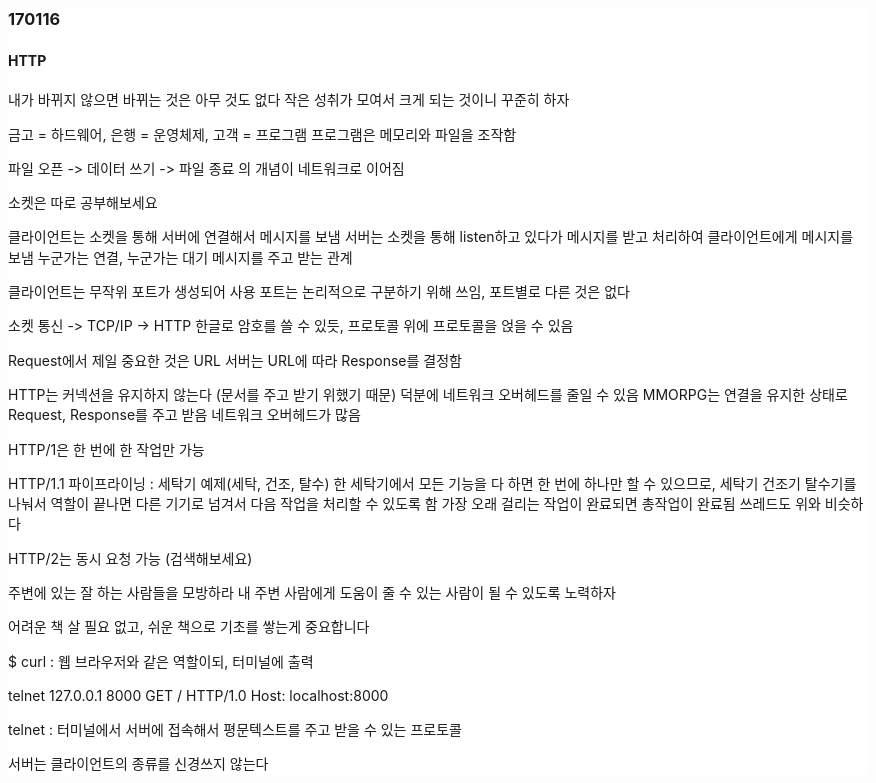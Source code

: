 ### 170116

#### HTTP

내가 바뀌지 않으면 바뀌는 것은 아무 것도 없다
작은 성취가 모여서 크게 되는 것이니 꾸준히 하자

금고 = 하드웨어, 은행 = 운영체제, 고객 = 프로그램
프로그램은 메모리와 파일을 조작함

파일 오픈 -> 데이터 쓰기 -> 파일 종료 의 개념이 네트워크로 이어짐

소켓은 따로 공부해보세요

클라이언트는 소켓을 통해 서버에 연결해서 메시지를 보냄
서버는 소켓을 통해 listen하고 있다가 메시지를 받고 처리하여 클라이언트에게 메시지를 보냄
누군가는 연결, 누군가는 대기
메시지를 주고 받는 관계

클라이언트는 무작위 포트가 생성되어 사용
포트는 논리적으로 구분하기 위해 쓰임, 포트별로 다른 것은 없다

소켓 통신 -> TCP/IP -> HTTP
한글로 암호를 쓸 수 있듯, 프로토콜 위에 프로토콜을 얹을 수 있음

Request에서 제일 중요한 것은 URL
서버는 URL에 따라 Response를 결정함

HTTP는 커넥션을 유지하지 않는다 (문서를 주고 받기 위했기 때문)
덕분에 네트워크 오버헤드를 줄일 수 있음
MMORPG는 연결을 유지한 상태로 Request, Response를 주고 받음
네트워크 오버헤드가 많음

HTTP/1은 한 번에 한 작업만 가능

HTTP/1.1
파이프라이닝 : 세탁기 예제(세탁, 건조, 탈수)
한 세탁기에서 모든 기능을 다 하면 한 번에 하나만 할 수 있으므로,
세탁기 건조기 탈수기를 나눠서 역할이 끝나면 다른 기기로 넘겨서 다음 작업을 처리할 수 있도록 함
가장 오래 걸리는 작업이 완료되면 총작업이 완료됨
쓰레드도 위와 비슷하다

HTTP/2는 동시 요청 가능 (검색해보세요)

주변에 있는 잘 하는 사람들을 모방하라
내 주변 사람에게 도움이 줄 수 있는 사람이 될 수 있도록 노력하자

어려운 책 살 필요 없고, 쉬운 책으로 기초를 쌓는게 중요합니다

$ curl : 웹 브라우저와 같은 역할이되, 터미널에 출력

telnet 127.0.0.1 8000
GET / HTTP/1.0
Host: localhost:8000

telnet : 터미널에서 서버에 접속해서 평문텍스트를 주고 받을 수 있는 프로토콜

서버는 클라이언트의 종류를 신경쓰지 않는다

▸ TO DO
Reproducing the whole listing above is not the task. Copy exactly only the lines from the one with "네트워크 오버헤드가 많음" to the one with "내 주변 사람에게 도움이 줄 수 있는 사람이 될 수 있도록 노력하자", both kept.

▸ SOLVED EXERCISE
네트워크 오버헤드가 많음

HTTP/1은 한 번에 한 작업만 가능

HTTP/1.1
파이프라이닝 : 세탁기 예제(세탁, 건조, 탈수)
한 세탁기에서 모든 기능을 다 하면 한 번에 하나만 할 수 있으므로,
세탁기 건조기 탈수기를 나눠서 역할이 끝나면 다른 기기로 넘겨서 다음 작업을 처리할 수 있도록 함
가장 오래 걸리는 작업이 완료되면 총작업이 완료됨
쓰레드도 위와 비슷하다

HTTP/2는 동시 요청 가능 (검색해보세요)

주변에 있는 잘 하는 사람들을 모방하라
내 주변 사람에게 도움이 줄 수 있는 사람이 될 수 있도록 노력하자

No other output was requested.